Purpose: The ‘gender gap’ between male and female college drinkers has been closing steadily due to the dramatic increase in female drinking. However, it is unclear why this increase has taken place. Social norms are associated with alcohol behavior, and social networking sites are a way that these norms are propagated. Alcohol displays on social media sites are significantly associated with greater self-reported alcohol consumption, and pictorial displays are on the rise. The purpose of this study was to assess pictorial alcohol displays by college students on Facebook.

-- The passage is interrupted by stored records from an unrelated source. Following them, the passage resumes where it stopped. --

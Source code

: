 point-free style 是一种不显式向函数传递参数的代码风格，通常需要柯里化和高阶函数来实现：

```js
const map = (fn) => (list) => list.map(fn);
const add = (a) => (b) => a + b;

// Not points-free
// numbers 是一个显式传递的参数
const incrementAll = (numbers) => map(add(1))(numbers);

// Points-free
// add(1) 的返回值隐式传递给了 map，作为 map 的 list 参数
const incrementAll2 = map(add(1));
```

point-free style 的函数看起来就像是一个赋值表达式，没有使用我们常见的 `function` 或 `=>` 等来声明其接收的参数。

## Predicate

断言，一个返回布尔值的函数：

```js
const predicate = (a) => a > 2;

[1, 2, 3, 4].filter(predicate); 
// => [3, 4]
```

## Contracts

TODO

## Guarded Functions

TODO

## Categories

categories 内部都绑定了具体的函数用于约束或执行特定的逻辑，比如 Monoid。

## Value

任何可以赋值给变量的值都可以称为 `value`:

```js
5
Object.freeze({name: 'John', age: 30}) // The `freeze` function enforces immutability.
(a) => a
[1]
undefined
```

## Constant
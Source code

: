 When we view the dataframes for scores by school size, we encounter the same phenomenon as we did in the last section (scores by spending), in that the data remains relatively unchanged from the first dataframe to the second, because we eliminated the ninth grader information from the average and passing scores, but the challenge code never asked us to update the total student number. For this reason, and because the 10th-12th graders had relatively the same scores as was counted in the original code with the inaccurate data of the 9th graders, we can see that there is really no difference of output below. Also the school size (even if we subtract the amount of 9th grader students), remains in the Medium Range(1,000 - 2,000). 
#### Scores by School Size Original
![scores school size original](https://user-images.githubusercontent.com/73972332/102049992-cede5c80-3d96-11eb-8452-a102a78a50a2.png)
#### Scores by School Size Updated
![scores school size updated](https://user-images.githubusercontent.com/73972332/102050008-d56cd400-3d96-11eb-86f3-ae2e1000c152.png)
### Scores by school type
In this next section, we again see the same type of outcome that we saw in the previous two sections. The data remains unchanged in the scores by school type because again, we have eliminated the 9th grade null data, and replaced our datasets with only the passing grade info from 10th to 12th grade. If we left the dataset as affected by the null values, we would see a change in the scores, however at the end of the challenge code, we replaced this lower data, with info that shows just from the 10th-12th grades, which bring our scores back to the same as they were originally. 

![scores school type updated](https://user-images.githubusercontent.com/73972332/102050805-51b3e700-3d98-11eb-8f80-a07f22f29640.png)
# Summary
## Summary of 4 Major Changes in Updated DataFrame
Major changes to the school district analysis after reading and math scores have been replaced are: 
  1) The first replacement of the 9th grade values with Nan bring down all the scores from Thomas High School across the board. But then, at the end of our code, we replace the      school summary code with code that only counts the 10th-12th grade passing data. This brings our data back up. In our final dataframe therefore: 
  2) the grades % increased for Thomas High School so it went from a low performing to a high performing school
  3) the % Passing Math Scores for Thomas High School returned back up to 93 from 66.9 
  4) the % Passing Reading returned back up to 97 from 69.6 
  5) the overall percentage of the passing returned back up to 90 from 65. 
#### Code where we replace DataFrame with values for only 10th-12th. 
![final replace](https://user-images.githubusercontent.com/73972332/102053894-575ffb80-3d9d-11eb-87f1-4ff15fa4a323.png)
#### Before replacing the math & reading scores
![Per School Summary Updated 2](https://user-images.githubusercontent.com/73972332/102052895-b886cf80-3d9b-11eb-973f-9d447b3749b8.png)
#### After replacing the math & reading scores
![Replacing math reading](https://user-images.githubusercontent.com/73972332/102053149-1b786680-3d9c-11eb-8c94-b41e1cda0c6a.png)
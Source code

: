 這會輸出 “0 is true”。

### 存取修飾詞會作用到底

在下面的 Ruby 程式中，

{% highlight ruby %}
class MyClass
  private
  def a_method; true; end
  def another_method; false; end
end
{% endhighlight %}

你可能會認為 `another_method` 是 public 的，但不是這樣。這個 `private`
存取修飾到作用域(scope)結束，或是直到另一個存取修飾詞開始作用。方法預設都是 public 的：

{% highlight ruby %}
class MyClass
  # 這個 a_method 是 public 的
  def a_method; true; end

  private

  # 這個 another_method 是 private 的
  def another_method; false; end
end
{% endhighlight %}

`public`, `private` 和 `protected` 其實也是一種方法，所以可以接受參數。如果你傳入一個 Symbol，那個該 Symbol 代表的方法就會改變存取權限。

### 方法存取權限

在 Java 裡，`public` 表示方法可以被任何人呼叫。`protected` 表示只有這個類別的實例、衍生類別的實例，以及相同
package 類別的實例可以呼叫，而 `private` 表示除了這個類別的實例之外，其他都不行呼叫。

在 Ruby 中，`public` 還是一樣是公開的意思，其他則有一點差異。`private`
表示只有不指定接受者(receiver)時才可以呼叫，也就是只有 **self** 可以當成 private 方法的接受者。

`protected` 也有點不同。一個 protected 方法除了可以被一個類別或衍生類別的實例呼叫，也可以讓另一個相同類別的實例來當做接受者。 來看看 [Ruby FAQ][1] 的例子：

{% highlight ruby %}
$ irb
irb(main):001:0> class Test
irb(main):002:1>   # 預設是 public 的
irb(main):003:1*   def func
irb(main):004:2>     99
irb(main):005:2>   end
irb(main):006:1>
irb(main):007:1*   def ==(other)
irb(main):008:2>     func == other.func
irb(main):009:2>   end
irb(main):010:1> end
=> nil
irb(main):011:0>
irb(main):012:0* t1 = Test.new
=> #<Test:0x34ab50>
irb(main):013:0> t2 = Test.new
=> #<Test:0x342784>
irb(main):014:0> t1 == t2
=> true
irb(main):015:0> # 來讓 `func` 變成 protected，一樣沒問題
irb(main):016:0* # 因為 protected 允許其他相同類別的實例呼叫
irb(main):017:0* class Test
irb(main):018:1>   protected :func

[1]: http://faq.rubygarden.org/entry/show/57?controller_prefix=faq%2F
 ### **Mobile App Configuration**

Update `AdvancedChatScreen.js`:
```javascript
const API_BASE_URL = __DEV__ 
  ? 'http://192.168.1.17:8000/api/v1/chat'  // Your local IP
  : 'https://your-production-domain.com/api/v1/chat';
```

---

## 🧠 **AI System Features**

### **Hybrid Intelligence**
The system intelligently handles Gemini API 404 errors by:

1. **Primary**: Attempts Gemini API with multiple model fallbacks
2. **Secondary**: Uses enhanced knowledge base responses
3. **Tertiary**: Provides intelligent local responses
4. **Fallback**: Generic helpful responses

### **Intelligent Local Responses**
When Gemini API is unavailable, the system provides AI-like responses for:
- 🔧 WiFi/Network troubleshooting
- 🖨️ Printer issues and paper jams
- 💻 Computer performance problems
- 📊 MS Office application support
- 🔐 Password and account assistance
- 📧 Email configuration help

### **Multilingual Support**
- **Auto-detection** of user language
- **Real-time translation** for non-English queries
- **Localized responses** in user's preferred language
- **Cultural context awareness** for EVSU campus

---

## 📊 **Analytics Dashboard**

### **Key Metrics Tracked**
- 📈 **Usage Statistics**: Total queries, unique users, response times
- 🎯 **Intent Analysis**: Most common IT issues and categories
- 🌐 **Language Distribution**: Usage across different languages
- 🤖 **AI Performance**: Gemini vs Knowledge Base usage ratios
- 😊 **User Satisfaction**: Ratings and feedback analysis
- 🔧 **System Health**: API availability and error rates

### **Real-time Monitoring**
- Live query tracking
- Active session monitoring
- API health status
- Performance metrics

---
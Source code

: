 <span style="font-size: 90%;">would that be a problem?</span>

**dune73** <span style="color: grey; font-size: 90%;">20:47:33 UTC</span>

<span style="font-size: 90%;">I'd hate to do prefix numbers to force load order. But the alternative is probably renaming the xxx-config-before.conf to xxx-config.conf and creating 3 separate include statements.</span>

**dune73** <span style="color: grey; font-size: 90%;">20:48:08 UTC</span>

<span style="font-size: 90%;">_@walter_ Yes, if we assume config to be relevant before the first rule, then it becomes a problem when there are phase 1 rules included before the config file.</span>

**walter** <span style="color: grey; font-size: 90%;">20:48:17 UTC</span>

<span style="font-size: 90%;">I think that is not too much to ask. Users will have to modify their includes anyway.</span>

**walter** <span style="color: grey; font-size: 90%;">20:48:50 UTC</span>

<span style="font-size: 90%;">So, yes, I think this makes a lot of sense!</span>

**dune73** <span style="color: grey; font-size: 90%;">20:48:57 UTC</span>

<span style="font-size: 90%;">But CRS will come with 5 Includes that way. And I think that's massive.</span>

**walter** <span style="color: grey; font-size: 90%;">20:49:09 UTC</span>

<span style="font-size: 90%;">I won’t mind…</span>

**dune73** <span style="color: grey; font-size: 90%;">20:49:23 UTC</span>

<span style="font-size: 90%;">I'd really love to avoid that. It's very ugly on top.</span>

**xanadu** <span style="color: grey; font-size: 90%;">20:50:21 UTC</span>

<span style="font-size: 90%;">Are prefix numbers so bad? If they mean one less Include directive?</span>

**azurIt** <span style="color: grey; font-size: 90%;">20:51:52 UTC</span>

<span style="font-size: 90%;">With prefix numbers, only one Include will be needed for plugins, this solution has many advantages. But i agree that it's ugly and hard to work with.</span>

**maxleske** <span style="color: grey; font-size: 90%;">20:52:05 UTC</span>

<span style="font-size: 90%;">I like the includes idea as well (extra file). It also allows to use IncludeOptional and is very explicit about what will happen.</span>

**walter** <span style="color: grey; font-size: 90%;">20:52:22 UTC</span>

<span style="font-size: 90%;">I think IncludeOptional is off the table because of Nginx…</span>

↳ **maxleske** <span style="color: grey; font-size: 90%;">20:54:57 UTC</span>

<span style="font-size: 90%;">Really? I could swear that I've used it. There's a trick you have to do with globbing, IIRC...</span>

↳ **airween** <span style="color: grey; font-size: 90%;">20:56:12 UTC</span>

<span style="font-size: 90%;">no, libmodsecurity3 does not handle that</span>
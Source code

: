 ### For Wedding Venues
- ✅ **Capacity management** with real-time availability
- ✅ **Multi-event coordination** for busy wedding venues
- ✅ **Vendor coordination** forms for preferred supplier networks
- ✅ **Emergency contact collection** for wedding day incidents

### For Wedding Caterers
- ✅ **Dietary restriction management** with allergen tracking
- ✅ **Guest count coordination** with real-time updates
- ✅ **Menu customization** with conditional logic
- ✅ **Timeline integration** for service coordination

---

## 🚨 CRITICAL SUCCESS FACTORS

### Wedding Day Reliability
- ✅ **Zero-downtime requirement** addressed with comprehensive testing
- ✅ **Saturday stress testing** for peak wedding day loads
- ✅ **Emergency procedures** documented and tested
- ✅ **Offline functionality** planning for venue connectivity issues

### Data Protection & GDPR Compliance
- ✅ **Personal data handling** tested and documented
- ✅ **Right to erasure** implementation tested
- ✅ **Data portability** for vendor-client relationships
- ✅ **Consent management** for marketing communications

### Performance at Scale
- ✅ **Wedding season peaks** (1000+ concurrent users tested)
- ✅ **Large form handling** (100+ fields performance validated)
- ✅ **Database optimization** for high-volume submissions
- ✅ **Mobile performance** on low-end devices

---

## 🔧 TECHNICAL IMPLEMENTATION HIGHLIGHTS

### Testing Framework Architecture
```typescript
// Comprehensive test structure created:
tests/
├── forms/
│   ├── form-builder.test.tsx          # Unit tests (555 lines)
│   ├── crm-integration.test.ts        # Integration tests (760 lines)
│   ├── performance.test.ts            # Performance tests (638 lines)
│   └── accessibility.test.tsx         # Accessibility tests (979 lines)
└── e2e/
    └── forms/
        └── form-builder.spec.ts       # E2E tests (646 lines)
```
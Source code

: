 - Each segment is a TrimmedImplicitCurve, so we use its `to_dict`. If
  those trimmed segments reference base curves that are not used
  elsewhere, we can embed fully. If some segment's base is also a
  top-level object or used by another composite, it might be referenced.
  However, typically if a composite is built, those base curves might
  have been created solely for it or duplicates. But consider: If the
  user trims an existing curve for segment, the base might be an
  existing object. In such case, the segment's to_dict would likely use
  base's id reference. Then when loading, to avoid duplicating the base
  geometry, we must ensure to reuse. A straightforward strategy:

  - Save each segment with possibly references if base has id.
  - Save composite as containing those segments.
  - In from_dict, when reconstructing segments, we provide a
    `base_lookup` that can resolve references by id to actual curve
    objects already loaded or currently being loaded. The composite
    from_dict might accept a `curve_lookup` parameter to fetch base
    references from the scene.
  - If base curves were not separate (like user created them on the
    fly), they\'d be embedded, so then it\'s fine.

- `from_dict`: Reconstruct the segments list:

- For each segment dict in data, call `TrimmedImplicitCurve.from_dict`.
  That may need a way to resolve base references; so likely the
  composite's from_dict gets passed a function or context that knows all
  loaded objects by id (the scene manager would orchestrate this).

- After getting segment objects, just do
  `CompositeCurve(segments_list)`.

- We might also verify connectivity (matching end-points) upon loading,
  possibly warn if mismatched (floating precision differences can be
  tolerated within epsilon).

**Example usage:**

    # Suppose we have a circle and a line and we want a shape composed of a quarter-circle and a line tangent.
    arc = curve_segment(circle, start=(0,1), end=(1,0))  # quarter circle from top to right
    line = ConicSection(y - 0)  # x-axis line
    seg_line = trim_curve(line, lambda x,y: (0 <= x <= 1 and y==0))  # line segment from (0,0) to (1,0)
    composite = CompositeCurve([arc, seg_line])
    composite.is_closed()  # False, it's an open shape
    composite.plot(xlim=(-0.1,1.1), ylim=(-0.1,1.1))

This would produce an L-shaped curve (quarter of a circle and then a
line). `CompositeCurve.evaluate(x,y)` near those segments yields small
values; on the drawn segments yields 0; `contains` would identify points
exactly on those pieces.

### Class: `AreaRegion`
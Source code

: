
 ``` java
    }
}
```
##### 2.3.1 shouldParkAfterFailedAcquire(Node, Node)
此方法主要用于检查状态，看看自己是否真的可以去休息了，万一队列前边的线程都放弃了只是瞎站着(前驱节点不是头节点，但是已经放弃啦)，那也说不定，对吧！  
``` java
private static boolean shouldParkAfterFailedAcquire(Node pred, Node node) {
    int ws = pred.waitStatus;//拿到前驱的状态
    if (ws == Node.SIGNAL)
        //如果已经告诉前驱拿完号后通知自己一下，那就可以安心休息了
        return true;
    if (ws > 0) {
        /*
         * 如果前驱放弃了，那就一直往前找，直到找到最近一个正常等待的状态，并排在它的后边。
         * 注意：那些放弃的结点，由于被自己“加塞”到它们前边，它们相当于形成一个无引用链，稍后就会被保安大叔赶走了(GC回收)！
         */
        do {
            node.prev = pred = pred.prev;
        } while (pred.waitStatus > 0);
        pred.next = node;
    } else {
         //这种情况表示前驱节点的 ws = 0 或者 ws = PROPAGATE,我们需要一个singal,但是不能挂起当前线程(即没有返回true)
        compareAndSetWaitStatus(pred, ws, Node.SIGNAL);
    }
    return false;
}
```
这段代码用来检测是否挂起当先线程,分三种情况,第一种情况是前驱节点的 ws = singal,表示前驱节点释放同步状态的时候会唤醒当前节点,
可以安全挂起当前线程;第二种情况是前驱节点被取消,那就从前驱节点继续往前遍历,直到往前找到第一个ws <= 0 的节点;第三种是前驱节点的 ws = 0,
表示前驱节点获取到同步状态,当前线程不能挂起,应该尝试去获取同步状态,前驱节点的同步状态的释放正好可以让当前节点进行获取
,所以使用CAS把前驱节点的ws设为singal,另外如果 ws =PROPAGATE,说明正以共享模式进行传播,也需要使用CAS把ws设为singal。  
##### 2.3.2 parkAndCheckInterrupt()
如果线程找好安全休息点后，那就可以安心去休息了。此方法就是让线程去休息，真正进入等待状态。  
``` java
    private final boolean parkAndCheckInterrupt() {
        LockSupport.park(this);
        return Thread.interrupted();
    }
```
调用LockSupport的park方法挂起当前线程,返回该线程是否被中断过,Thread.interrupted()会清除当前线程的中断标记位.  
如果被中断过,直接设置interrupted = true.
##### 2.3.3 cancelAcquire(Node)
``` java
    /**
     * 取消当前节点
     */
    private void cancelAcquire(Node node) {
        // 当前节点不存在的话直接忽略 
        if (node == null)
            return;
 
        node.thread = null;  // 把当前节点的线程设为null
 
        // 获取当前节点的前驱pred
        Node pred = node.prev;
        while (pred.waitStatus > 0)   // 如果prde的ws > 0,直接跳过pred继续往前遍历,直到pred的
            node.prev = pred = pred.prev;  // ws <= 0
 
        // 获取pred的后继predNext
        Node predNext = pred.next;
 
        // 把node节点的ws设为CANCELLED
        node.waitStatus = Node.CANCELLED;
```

Methods: In this two year study, incoming college students were randomly recruited from two large public universities. Participant’s Facebook profiles were evaluated every four weeks for alcohol displays, which were categorized as pictorial or textual displays. Pearson’s Chi-square test for proportions with Yates’s contingency correction and Student’s t tests were used to assess differences in male and female alcohol displays. Phone interviews were conducted after year two which included qualitative questions about attitudes about alcohol and Facebook, and the Alcohol Use Disorder Identification Test (AUDIT). AUDIT scores were calculated. A text based content analysis was conducted on a question about how Facebook influences alcohol consumption. Responses were coded as not influential if they contained the words “no”, “none”, and “hasn’t”. Responses that were coded as influential were further coded for inclusion of the words “picture”, “pics”, and “photos”.